American poet Louise Gluck scoops Nobel Prize for Literature
THE Nobel Prize for literature has been awarded to American poet Louise Gluck “for her unmistakable poetic voice that with austere beauty makes individual existence universal”.
The prize was announced in Stockholm by Mats Malm, the permanent secretary of the Swedish Academy.
New York-born Gluck, 77, who is a professor of English at Yale
University, made her debut in 1968 with Firstborn, and “was soon acclaimed as one of the most prominent poets in American contemporary literature”, the Nobel Academy said.
Her poetry is “characterised by a striving for clarity”, often focusing on childhood and family life, and close relationship with parents and siblings, it said.

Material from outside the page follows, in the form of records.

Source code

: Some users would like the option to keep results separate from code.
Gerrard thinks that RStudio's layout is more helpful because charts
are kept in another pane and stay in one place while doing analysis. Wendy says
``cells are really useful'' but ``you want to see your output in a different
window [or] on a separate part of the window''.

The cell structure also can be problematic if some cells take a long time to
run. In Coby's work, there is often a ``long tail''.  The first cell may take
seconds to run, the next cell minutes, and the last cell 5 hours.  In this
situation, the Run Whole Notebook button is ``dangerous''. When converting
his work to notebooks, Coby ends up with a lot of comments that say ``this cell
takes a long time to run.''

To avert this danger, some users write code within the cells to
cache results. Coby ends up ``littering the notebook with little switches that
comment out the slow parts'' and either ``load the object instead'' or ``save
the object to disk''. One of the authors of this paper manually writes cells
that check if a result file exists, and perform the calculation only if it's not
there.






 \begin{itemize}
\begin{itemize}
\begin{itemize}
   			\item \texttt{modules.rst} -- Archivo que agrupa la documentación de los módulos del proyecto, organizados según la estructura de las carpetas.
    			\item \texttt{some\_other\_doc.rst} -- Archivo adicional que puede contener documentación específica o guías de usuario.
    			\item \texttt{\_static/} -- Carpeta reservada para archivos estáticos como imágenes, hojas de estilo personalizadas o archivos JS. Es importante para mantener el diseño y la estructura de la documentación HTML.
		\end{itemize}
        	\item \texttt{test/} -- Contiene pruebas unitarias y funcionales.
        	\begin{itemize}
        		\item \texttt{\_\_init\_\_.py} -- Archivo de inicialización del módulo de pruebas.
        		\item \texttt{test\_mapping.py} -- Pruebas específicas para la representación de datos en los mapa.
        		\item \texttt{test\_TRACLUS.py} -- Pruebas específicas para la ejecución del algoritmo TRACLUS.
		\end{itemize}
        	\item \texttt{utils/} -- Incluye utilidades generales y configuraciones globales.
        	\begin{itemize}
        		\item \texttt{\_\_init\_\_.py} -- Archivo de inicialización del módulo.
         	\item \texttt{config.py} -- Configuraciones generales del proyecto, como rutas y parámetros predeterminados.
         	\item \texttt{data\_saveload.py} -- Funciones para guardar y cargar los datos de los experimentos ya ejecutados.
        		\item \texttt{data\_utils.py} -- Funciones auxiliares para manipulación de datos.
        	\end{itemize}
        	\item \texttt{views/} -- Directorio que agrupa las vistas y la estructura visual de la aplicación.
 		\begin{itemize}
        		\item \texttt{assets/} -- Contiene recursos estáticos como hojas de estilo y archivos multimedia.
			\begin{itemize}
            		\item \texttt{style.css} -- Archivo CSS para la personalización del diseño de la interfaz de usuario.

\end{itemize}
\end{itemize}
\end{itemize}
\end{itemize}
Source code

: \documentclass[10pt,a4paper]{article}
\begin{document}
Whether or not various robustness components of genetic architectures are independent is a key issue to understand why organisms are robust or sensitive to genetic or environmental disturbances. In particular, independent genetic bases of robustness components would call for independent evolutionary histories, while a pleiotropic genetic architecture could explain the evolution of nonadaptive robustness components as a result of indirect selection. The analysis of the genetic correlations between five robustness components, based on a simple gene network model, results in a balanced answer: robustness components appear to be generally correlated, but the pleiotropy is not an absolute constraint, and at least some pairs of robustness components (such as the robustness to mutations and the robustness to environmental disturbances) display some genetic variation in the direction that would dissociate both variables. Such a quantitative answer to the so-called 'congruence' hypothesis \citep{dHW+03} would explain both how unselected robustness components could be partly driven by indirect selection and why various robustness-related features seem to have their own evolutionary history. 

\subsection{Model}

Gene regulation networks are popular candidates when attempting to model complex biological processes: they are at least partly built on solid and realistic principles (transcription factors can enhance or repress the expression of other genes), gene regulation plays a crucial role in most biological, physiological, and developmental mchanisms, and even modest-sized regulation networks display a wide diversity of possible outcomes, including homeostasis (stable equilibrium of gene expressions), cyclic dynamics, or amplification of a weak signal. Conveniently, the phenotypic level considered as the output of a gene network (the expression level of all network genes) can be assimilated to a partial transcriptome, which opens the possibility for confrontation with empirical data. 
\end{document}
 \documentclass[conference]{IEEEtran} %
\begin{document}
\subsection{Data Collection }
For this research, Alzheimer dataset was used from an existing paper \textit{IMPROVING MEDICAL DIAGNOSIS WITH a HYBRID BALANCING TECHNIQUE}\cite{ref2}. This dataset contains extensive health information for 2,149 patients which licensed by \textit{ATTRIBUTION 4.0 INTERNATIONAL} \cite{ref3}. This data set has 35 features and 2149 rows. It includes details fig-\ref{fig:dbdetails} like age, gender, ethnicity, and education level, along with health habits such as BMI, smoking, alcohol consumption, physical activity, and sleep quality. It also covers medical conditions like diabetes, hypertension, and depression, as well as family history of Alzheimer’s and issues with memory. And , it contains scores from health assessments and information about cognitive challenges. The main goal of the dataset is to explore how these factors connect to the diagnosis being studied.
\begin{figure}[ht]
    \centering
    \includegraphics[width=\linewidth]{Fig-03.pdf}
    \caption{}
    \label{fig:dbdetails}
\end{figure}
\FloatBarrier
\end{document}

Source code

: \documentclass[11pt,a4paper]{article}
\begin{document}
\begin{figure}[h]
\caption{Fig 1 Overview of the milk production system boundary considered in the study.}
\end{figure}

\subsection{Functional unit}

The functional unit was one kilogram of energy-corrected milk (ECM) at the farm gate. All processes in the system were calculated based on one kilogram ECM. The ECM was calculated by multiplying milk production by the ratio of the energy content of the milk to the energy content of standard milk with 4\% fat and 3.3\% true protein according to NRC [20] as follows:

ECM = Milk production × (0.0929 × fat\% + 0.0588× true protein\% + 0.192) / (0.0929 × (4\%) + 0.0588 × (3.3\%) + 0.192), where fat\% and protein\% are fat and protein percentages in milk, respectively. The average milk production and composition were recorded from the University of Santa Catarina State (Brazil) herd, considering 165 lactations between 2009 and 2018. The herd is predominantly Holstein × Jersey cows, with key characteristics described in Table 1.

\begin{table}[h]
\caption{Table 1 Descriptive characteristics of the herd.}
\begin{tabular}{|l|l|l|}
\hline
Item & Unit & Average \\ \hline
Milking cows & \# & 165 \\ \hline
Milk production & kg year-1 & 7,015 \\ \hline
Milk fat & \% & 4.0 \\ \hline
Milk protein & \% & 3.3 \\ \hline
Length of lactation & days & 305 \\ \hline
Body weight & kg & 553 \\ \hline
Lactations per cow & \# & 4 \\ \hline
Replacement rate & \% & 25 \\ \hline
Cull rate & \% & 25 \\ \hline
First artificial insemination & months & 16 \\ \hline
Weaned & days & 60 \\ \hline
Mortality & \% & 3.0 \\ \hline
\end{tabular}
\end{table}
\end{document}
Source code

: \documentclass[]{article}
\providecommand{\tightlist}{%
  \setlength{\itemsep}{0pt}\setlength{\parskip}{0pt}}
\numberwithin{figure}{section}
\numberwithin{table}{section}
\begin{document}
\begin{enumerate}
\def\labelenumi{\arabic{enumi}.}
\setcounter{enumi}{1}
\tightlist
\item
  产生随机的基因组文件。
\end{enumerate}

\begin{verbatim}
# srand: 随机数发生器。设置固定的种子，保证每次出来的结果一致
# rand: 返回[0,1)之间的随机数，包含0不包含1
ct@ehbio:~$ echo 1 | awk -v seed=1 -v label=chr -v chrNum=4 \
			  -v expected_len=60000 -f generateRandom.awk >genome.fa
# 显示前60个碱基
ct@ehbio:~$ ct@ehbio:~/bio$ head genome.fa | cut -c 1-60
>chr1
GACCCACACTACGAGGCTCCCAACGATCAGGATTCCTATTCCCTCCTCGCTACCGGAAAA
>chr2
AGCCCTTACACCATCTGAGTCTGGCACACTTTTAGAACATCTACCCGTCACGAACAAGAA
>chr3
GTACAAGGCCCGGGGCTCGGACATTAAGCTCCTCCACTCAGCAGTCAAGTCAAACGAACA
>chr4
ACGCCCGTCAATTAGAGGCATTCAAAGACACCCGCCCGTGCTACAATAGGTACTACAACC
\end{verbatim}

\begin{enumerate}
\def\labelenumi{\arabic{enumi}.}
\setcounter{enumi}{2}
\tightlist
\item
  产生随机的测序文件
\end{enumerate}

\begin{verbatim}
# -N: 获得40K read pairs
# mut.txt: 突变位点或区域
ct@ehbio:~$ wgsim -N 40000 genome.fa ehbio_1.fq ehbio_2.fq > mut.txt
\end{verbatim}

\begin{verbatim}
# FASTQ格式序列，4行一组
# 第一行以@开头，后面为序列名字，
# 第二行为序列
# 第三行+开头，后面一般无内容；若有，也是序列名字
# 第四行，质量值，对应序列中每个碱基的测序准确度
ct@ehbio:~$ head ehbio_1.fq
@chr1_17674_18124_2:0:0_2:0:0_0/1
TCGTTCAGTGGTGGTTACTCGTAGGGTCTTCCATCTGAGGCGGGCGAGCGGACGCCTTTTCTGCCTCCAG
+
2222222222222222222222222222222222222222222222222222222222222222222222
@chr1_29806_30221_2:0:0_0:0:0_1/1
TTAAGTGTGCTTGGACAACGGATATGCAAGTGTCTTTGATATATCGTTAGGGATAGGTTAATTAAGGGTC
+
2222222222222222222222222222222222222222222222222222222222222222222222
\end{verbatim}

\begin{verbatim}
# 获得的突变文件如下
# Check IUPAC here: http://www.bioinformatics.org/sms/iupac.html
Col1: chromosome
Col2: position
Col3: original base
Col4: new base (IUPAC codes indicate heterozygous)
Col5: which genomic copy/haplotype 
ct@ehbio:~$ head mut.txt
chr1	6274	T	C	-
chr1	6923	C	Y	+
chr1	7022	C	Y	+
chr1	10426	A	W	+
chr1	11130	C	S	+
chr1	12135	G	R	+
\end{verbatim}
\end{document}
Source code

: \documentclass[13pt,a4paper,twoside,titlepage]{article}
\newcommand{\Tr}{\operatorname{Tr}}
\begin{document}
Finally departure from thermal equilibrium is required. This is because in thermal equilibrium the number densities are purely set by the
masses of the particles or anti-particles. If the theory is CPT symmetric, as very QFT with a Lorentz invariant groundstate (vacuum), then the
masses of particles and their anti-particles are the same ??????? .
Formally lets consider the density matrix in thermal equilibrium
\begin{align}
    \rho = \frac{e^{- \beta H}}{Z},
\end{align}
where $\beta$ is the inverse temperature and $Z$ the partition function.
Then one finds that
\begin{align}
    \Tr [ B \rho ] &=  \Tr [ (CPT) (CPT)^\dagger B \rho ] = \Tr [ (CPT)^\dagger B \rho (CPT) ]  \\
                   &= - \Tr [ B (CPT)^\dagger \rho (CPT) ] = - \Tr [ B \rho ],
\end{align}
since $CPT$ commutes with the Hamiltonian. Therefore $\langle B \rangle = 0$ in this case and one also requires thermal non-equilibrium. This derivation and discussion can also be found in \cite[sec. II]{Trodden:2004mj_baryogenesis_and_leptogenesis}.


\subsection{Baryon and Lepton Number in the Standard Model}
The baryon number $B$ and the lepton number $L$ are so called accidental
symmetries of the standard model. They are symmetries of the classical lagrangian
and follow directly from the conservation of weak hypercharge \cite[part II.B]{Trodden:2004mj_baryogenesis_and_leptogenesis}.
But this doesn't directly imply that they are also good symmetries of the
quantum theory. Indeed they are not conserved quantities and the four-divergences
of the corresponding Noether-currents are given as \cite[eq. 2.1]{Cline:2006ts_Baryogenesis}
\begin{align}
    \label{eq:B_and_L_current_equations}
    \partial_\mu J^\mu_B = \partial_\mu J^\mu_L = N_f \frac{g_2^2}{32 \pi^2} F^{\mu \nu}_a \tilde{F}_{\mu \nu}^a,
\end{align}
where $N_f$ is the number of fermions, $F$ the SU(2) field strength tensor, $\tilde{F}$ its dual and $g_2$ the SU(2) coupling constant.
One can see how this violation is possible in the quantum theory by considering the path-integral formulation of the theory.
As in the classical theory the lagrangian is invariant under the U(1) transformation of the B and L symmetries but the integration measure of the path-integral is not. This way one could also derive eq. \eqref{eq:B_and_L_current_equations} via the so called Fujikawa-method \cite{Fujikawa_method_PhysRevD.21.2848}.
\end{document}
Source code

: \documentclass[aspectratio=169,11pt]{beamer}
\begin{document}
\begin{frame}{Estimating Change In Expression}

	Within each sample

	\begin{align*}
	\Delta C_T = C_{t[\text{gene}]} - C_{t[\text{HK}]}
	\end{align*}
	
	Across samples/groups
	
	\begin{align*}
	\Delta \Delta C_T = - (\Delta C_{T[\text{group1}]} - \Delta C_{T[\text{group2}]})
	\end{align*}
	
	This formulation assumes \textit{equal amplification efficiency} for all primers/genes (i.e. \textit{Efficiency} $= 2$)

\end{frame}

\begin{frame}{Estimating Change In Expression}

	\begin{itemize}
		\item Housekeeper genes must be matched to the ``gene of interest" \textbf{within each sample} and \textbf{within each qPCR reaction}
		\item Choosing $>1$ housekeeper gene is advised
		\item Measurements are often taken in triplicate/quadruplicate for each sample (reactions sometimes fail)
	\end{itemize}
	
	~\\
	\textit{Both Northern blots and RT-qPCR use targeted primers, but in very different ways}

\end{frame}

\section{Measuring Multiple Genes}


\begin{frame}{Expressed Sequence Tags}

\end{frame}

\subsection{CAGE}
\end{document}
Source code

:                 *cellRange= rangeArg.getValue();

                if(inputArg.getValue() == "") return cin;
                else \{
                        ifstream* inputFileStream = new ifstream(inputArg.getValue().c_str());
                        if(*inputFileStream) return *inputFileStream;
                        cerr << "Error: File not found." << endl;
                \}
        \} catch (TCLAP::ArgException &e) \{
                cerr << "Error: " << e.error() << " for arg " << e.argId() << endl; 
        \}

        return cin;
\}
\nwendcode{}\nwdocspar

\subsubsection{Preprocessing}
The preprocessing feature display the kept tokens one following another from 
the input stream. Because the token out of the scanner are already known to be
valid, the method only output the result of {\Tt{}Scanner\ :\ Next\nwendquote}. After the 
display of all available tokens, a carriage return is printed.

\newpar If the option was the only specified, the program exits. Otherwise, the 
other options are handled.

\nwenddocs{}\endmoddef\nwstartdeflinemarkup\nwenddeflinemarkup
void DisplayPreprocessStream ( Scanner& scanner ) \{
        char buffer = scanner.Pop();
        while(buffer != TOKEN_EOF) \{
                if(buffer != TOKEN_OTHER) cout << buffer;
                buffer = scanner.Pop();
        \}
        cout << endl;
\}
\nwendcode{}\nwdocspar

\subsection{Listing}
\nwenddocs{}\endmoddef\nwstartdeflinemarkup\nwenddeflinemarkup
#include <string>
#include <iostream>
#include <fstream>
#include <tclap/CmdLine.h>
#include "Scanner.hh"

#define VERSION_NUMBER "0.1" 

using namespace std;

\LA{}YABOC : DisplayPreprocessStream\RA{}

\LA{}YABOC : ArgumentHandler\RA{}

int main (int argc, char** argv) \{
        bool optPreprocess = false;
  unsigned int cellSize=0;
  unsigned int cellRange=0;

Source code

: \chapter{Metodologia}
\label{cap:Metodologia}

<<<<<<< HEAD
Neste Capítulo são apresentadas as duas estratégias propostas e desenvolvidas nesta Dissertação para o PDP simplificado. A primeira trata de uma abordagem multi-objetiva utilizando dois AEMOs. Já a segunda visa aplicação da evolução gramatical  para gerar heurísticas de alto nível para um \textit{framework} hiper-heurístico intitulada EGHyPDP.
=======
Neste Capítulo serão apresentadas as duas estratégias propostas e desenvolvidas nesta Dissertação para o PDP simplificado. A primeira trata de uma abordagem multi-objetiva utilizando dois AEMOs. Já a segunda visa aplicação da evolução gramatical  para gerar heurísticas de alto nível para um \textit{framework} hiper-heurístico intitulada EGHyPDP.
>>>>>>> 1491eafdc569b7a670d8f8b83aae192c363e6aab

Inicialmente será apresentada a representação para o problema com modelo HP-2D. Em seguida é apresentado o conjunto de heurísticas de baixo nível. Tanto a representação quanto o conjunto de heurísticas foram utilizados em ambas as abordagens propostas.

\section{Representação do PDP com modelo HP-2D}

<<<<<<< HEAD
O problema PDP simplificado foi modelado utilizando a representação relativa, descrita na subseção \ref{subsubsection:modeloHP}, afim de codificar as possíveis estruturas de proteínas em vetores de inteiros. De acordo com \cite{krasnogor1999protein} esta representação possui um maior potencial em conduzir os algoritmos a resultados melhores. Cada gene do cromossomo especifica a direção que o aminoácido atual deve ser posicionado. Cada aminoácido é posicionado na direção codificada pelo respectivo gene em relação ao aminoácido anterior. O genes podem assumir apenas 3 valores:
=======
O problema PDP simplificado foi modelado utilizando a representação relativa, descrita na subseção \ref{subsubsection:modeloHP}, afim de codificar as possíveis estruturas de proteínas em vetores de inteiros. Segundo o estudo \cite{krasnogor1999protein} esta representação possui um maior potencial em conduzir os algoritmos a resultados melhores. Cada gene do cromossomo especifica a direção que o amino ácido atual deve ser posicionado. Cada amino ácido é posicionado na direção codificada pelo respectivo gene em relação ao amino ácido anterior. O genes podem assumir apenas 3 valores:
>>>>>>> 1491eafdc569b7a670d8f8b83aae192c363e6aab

It noted her 2006 collection Averno, calling it “masterly” and “a visionary interpretation of
the myth of Persephone’s descent into hell in the captivity of Hades, the god of death”.
The award, which includes a 10 million kronor (£872,000) prize, comes after several years of controversy and scandal for the world’s pre-eminent literary accolade.
She is the fourth woman to win the prize for literature since 2010, and only the 16th since the Nobel prizes were first awarded in 1901. The last American to win was Bob
Dylan in 2016.
Glück won the Pulitzer Prize in 1993 for her collection The Wild Iris and the National Book Award in 2014.
Her other honours include the 2001 Bollingen Prize for Poetry, the Wallace Stevens Award, given in 2008, and a National Humanities Medal, awarded in 2015. She was also editor of the anthology The Best American Poetry 1993.
In 2018 the award was postponed after sex abuse allegations rocked the Swedish Academy, the body that chooses the winners, and sparked a mass exodus of members.
After the academy revamped itself in a bid to regain the trust of the Nobel Foundation, two laureates were named last year, with the 2018 prize going to Poland’s Olga Tokarczuk and the 2019 award to Austria’s Peter Handke. Still to come this year are prizes for peace and economics.